Washington, D.C. Newsroom, May 4, 2020 / 11:00 am (CNA).- The state of Indiana is hopeful the Supreme Court will hear their case on whether the state can block Planned Parenthood and other abortion providers from receiving Medicaid funding.
State Solicitor General Tom Fisher told CNA that Indiana is once again petitioning the Supreme Court to grant certioari in a case to determine if it is lawful to exclude abortion providers from receiving Medicaid funds after state Attorney General Curtis Hill filed an amicus brief with the Supreme Court on April 30.
“States have authority to determine who is a qualified Medicaid provider,” Fisher told CNA in an interview on Friday, May 1. Fisher said that Indiana had decided to exclude abortion providers from the list of qualified Medicaid providers as they did not wish to subsidize abortions, “even indirectly,” with state money.
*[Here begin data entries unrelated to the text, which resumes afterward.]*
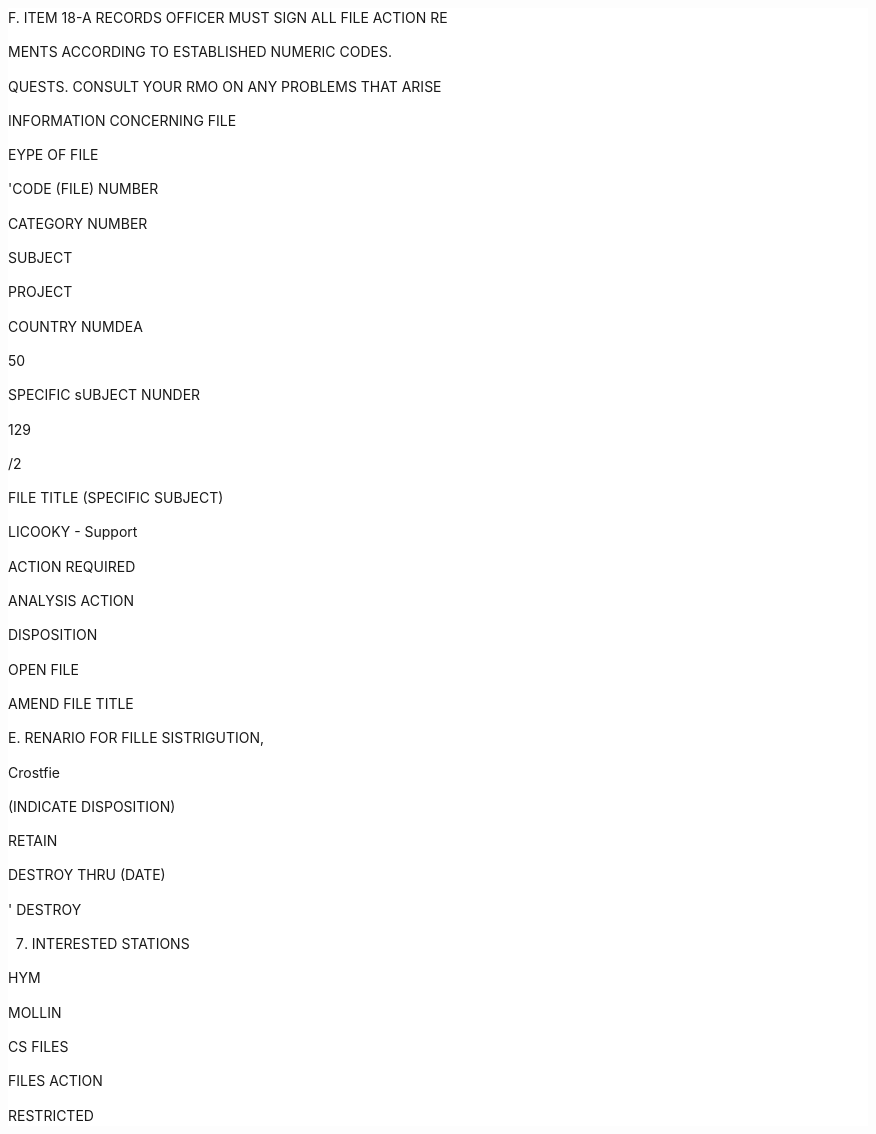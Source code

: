 F. ITEM 18-A RECORDS OFFICER MUST SIGN ALL FILE ACTION RE

MENTS ACCORDING TO ESTABLISHED NUMERIC CODES.

QUESTS. CONSULT YOUR RMO ON ANY PROBLEMS THAT ARISE

INFORMATION CONCERNING FILE

EYPE OF FILE

'CODE (FILE) NUMBER

CATEGORY NUMBER

SUBJECT

PROJECT

COUNTRY NUMDEA

50

SPECIFIC sUBJECT NUNDER

129

/2

FILE TITLE (SPECIFIC SUBJECT)

LICOOKY - Support

ACTION REQUIRED

ANALYSIS ACTION

DISPOSITION

OPEN FILE

AMEND FILE TITLE

E. RENARIO FOR FILLE SISTRIGUTION,

Crostfie

(INDICATE DISPOSITION)

RETAIN

DESTROY THRU (DATE)

' DESTROY

7. INTERESTED STATIONS

HYM

MOLLIN

CS FILES

FILES ACTION

RESTRICTED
“Every dollar that goes to a clinic is going to support whatever they do, even if they can’t charge separately for abortion,” he said. Under the Indiana law, organizations like Planned Parenthood, which is a single legal entity, cannot receive government funding even for clinics that do not perform abortions.
Fisher said the central question of the case concerns who can sue the state under the Medicaid Act.
“We’re hoping to get the U.S. Supreme Court to look at the question of whether abortion clinics have that right [to sue] under the Medicaid Act, or if that has to come from the secretary of [Health and Human Services],” he said.
While the Supreme Court previously declined to hear similar cases originating in Kansas and Louisiana, Fisher told CNA that he is “hopeful” the court will consider taking the case this time around.
“We pointed out to them this time that the lower courts are in conflict over whether Planned Parenthood or other Medicaid providers who get disqualified can sue a government,” he said.
In 2018, when the Supreme Court declined hear the past cases, three justices–Samuel Alito, Neil Gorsuch, and Clarence Thomas–filed a dissent saying that they thought the court should have taken the matter up.
The dissenters noted that there have been differing opinions in lower courts regarding who is permitted to sue a state over Medicaid disqualifications.
“Five Circuits have held that Medicaid recipients have such a right, and one Circuit has held that they do not,” wrote Justice Thomas. “The last three Circuits to consider the question have themselves been divided. This question is important and recurring.”
Thomas chided the court for refusing the case, saying that it was their role to fix these differences.
“We are responsible for the confusion among the lower courts, and it is our job to fix it. I respectfully dissent from the Court’s decision to deny certiorari,” wrote Thomas in 2018 in the dissent.
Now, said Fisher, he hopes the case “will get an even better look, and the court will realize that they need to step in and provide some guidance on this.”
Four votes from the Supreme Court justices are needed to consider a case. In 2018, the Kansas and Louisiana cases only received three.
“We’re only one vote short,” said Fisher. “This is an important issue. It’s not only an abortion-related issue, it’s also related to other qualification determinations a state can make, and indeed it’s related to other Medicaid enforcement efforts that states have to deal with.”
This case is “not simply an abortion issue,” said Fisher.
He hopes the Supreme Court will realize that they “need to provide guidance” to states and federal courts.